■ **REQUIRED ACTION**
Read the lines of the data below and retrieve those with "нахождения".

● ● ● ●

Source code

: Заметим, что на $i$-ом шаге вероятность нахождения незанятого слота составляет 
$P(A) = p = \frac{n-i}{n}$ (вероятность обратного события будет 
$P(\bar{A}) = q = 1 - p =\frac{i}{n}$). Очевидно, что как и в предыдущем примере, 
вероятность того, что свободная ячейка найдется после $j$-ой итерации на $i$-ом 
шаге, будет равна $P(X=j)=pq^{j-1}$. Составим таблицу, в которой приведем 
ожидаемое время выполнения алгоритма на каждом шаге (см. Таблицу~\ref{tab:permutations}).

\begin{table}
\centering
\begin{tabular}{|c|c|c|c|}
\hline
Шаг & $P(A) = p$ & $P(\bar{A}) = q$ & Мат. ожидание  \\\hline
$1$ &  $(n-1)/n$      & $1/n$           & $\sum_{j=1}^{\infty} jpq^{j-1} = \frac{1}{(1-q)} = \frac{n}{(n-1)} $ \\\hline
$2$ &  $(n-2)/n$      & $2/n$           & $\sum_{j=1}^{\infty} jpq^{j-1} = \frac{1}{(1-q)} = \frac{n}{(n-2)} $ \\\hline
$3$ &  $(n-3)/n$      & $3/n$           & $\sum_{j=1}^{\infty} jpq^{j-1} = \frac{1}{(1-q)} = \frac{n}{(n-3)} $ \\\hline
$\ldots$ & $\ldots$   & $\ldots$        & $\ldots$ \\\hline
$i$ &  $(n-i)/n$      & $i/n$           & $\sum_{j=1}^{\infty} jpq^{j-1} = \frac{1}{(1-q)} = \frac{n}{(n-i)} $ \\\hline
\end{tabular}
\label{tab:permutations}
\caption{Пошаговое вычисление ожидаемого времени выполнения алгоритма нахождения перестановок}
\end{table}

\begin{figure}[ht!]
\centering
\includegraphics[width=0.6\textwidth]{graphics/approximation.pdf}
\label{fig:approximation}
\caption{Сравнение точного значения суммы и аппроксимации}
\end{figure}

● ● ● ●

■ **REPLY TO THE EXERCISE**
: Заметим, что на $i$-ом шаге вероятность нахождения незанятого слота составляет 
\caption{Пошаговое вычисление ожидаемого времени выполнения алгоритма нахождения перестановок}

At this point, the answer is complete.